(Data items)
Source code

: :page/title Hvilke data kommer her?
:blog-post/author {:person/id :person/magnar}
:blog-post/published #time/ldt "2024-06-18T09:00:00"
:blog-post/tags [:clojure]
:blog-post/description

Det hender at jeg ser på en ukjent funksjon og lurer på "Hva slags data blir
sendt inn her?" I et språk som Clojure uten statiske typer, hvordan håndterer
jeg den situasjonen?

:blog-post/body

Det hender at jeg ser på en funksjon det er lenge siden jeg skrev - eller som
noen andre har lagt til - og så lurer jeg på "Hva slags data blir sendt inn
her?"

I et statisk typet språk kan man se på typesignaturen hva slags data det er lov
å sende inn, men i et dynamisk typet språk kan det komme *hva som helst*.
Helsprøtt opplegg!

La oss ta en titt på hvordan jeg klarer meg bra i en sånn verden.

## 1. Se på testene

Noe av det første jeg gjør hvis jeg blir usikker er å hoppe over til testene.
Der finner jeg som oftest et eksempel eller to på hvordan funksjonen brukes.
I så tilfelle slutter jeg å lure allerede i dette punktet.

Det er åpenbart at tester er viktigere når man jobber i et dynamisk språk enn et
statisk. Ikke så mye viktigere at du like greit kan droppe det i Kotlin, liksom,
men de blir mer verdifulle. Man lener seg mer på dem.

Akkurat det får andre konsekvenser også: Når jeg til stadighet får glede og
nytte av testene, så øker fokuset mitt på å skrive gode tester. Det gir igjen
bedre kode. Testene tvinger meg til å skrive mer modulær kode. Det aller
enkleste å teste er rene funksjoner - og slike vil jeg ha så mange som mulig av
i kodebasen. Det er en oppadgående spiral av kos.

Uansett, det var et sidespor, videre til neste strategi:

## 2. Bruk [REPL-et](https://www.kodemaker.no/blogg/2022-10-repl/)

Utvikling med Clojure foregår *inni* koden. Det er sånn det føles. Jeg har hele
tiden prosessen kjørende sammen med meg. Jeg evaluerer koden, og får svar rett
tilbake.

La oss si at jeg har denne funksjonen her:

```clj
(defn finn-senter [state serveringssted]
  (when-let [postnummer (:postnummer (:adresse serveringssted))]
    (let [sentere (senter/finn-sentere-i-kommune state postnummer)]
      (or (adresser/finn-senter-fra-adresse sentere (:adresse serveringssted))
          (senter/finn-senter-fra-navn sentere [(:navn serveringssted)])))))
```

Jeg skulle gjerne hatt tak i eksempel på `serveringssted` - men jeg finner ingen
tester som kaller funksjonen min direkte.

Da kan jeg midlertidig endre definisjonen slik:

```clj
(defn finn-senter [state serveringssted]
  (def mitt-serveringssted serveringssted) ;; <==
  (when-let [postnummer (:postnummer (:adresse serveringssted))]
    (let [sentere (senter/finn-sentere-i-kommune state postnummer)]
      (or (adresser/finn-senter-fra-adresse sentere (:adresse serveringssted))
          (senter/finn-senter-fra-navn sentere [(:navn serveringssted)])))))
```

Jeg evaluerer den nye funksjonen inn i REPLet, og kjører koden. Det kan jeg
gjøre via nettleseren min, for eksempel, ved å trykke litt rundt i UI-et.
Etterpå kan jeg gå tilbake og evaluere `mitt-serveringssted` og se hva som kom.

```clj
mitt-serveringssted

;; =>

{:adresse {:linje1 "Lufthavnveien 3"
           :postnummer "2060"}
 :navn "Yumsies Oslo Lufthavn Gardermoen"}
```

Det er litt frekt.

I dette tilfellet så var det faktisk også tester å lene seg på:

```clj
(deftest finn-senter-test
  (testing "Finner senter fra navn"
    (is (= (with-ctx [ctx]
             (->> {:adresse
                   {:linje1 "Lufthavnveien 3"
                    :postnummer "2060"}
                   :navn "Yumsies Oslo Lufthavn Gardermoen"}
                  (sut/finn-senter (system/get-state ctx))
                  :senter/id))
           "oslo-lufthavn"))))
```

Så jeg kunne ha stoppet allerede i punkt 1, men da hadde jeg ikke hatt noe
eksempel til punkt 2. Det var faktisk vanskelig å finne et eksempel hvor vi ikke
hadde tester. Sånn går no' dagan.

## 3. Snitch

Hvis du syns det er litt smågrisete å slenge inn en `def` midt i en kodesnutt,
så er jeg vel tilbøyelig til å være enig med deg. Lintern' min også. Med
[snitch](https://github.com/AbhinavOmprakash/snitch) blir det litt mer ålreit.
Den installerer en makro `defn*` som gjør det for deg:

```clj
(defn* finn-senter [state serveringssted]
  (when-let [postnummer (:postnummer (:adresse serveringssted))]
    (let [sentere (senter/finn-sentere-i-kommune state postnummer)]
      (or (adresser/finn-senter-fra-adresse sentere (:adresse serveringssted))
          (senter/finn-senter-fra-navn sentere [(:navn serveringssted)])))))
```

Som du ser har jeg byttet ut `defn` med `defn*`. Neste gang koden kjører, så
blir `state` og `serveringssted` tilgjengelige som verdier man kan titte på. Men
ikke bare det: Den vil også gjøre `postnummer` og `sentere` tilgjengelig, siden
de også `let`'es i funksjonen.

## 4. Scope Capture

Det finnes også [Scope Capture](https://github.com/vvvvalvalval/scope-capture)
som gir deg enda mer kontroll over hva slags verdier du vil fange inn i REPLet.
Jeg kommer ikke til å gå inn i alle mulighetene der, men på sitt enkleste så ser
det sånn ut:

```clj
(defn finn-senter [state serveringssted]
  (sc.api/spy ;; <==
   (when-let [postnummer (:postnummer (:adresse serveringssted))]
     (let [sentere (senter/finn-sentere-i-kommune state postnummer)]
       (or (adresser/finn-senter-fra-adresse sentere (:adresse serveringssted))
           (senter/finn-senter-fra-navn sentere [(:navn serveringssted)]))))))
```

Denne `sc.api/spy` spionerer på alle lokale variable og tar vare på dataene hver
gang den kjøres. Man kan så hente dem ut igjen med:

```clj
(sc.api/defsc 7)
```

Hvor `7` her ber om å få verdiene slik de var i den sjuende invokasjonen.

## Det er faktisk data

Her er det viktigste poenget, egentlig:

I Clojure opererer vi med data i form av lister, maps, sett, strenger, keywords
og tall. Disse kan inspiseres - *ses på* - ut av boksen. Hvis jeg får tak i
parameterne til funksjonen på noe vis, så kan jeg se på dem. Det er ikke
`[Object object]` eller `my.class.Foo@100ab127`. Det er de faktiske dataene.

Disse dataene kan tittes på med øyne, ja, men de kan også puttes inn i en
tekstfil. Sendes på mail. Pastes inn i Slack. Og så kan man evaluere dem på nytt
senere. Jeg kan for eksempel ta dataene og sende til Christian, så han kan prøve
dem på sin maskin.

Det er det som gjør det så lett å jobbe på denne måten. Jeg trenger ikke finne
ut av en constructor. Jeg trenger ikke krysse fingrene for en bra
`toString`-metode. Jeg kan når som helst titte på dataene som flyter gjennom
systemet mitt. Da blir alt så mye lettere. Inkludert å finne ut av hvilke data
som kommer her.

- _TO DO_:
What you should output is every line of the records above, from the first through the line containing "nytte av testene, så", unchanged.

- _OUTPUT_:
Source code

: :page/title Hvilke data kommer her?
:blog-post/author {:person/id :person/magnar}
:blog-post/published #time/ldt "2024-06-18T09:00:00"
:blog-post/tags [:clojure]
:blog-post/description

Det hender at jeg ser på en ukjent funksjon og lurer på "Hva slags data blir
sendt inn her?" I et språk som Clojure uten statiske typer, hvordan håndterer
jeg den situasjonen?

:blog-post/body

Det hender at jeg ser på en funksjon det er lenge siden jeg skrev - eller som
noen andre har lagt til - og så lurer jeg på "Hva slags data blir sendt inn
her?"

I et statisk typet språk kan man se på typesignaturen hva slags data det er lov
å sende inn, men i et dynamisk typet språk kan det komme *hva som helst*.
Helsprøtt opplegg!

La oss ta en titt på hvordan jeg klarer meg bra i en sånn verden.

## 1. Se på testene

Noe av det første jeg gjør hvis jeg blir usikker er å hoppe over til testene.
Der finner jeg som oftest et eksempel eller to på hvordan funksjonen brukes.
I så tilfelle slutter jeg å lure allerede i dette punktet.

Det er åpenbart at tester er viktigere når man jobber i et dynamisk språk enn et
statisk. Ikke så mye viktigere at du like greit kan droppe det i Kotlin, liksom,
men de blir mer verdifulle. Man lener seg mer på dem.

Akkurat det får andre konsekvenser også: Når jeg til stadighet får glede og
nytte av testene, så øker fokuset mitt på å skrive gode tester. Det gir igjen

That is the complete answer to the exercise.